Il secondo principio stabilisce di non fidarsi mai e di effettuare sempre le dovute verifiche. Nessuna azione o utente è intrinsecamente attendibile all’interno di un modello di sicurezza zero trust. Ogni nuovo ingresso in un sistema o richiesta di accesso a nuovi dati deve essere accompagnata da una qualche forma di autenticazione che permetta la verifica dell’identità dell’utente.

Infine, zero trust richiede un monitoraggio e una valutazione coerenti del comportamento degli utenti, dei movimenti dei dati, delle modifiche alla rete e delle alterazioni dei dati. Sebbene le restrizioni di autenticazione e privilegi siano la spina dorsale di zero trust, è sempre meglio verificare tutte le azioni intraprese all’interno dell’infrastruttura dell’organizzazione.

Anche le reti Zero Trust utilizzano la microsegmentazione, ossia la pratica di suddividere i perimetri di sicurezza in piccole zone per mantenere un accesso separato per differenti aree della rete. Ad esempio, una rete con file che si trovano in un unico data center può essere suddivisa, tramite microsegmentazione, in diverse zone separate e sicure. Una persona o un programma con accesso a una di queste zone non potrà entrare in nessuna delle altre aree senza un’autorizzazione ad hoc.
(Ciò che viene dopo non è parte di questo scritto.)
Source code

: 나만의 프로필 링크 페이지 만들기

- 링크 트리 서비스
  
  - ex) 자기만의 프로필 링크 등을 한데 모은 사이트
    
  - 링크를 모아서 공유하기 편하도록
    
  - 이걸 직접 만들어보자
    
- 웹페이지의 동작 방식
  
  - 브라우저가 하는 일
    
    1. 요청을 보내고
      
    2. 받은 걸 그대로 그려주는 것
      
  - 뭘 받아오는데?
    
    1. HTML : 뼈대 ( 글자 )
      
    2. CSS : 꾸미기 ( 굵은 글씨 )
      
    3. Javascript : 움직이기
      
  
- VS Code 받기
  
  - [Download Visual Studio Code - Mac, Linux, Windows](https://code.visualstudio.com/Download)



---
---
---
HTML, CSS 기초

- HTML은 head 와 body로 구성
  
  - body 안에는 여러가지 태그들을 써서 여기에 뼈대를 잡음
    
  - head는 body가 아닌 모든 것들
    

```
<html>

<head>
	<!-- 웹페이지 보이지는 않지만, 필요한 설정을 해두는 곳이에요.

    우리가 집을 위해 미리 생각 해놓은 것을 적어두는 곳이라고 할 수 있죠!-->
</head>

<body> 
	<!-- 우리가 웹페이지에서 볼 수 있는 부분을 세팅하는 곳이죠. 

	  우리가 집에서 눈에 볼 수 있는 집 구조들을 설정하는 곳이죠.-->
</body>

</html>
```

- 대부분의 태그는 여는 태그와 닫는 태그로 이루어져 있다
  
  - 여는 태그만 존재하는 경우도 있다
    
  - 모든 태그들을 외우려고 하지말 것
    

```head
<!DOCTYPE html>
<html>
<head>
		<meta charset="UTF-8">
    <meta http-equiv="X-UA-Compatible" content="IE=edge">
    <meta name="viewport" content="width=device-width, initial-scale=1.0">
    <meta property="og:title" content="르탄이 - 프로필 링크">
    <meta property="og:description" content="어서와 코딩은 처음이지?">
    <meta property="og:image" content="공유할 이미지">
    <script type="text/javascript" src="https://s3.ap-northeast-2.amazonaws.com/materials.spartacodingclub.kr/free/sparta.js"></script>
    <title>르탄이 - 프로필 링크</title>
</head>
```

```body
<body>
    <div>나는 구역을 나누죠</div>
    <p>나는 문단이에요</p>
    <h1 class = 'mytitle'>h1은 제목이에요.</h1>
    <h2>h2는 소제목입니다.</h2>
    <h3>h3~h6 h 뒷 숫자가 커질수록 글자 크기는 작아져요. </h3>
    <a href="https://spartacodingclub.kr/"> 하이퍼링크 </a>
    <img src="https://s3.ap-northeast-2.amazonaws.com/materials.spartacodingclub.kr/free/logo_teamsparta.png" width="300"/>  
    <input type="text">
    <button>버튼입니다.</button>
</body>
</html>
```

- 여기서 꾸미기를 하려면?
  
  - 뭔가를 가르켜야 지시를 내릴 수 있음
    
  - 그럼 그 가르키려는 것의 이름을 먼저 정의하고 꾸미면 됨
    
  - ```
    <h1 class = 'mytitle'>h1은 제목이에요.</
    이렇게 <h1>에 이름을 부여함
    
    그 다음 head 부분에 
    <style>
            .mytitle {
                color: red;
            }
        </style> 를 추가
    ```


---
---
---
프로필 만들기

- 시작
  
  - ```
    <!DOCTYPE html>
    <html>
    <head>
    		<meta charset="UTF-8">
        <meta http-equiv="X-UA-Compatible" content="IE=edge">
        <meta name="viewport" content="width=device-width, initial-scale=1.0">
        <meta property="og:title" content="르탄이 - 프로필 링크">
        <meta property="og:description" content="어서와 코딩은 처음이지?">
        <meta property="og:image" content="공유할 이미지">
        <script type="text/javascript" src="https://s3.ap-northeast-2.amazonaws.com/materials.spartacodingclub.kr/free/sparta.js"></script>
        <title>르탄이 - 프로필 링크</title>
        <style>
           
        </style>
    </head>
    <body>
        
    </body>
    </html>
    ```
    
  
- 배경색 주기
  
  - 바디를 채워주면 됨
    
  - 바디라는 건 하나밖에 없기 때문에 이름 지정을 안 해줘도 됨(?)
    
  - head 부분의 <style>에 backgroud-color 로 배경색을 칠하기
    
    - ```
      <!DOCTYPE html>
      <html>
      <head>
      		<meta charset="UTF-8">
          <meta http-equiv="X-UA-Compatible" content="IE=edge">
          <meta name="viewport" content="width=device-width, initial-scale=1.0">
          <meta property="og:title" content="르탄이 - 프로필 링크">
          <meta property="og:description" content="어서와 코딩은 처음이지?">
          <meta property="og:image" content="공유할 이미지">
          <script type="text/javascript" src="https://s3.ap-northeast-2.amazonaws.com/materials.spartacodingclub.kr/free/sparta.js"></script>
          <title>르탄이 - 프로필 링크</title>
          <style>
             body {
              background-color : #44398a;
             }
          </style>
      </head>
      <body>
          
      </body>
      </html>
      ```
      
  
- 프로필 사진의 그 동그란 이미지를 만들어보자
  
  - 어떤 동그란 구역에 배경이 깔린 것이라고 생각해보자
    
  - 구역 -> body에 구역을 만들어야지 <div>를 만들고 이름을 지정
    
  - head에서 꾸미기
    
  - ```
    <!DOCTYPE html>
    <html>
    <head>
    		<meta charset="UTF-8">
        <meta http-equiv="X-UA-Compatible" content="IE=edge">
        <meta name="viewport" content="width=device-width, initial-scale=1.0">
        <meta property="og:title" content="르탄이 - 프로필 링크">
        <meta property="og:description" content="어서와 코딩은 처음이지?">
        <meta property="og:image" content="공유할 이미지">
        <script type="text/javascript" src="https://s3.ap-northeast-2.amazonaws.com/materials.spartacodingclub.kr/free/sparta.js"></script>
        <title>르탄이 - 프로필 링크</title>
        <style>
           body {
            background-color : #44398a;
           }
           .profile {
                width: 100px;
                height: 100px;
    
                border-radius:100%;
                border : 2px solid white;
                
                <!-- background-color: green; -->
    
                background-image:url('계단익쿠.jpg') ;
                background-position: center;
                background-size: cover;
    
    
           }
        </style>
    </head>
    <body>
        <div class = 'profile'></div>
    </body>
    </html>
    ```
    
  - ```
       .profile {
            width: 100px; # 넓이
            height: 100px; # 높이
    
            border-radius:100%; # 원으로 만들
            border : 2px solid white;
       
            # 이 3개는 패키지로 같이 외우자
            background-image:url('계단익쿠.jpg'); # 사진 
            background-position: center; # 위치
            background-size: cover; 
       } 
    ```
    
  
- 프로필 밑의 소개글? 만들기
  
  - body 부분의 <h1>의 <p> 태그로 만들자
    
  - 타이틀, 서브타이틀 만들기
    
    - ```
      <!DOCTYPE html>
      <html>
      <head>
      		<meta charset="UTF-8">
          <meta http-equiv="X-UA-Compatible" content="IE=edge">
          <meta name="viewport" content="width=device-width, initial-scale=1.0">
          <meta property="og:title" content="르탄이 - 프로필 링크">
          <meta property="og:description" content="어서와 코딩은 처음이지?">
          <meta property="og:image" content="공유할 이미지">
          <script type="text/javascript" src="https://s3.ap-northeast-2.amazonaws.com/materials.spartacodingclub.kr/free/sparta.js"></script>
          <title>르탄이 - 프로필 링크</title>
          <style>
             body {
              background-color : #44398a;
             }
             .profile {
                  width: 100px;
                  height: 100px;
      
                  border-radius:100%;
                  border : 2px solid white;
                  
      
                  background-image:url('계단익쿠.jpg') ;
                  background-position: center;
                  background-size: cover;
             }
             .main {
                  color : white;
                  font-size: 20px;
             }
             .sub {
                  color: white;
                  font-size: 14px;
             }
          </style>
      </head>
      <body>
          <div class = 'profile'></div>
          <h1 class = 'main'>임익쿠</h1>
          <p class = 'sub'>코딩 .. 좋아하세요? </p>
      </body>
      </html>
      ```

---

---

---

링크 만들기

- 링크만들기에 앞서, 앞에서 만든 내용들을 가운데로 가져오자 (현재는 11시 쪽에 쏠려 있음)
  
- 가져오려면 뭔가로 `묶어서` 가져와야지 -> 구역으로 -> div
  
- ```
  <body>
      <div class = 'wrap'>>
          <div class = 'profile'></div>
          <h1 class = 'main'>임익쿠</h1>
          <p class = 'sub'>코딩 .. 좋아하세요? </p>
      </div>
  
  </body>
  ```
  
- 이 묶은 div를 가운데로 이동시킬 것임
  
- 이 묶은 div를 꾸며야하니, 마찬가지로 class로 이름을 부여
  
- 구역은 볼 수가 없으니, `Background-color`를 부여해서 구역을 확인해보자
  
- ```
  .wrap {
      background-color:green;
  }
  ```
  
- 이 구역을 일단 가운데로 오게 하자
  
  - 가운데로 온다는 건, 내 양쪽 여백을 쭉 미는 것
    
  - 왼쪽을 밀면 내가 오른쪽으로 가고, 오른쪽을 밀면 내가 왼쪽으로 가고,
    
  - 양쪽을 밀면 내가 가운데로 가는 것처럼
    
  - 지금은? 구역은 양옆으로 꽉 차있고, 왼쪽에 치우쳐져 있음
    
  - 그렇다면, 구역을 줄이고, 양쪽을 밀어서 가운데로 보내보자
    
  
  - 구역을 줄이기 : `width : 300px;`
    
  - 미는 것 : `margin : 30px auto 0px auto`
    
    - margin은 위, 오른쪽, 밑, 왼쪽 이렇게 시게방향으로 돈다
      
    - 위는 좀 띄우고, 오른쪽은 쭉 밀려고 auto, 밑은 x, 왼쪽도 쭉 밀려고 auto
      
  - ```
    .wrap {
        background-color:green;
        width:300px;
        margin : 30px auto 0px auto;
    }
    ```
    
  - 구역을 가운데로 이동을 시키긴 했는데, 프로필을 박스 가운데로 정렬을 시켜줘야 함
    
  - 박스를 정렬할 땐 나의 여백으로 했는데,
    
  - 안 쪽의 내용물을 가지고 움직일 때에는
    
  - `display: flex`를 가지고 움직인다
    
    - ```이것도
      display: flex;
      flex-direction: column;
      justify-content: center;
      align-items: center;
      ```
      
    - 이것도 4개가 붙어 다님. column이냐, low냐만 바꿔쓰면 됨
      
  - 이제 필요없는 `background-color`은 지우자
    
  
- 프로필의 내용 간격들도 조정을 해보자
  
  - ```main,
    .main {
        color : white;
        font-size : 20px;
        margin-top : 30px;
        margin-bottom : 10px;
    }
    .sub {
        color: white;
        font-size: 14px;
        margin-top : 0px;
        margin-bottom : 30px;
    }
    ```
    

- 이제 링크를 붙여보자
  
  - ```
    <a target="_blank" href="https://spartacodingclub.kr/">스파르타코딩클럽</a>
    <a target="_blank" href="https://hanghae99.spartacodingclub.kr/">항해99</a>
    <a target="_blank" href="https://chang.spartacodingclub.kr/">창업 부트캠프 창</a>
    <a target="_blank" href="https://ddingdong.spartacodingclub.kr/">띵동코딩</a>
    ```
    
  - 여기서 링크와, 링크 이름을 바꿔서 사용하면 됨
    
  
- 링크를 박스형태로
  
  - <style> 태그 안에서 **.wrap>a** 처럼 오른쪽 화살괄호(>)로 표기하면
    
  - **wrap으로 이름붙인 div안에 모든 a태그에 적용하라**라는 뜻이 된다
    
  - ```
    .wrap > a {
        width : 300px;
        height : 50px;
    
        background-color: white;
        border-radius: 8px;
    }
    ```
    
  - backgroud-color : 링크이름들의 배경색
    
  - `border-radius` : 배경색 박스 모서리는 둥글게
Perché è necessario adottare un modello di sicurezza Zero Trust

Poiché zero trust si basa sul principio del privilegio minimo, si parte dal presupposto che ogni entità rappresenti un pericolo. Di conseguenza, ogni richiesta viene ispezionata, utenti e dispositivi vengono autenticati e le autorizzazioni vengono valutate prima che venga concessa la “fiducia”. Questa “fiducia” non è per sempre ma deve essere continuamente rivalutata al variare del contesto, come la posizione dell’utente o i dati a cui si accede.

Se un utente malintenzionato dovesse entrare nella rete o nel cloud attraverso un dispositivo compromesso o un’altra vulnerabilità, l’hacker non avrà la possibilità di accedere o rubare dati a causa della sua non attendibilità.

Inoltre, con l’implementazione della microsegmentazione, le organizzazioni hanno la possibilità di creare perimetri attorno a determinati tipi di dati sensibili (ad es. dati di carte di credito, backup dei dati) utilizzando controlli che mantengono separate le differenti tipologie di dati.

La pandemia di COVID-19 ha comportato un repentino passaggio allo smart working, è cresciuto l’uso di piattaforme cloud che supportano una varietà di dispositivi e reti. Tutto ciò fa gola agli hacker che cercano continuamente di infiltrarsi negli account.

Con il modello Zero Trust, è possibile fornire sicurezza ai dipendenti, indipendentemente dai dispositivi che scelgono di utilizzare. Certo, è lecito attendersi un’evoluzione costante delle minacce informatiche ma, ad oggi, il modello Zero Trust sembra rispondere in maniera efficace alle esigenze di sicurezza delle aziende e ad un modello di lavoro non più vincolato alla presenza fissa nelle sedi delle organizzazioni.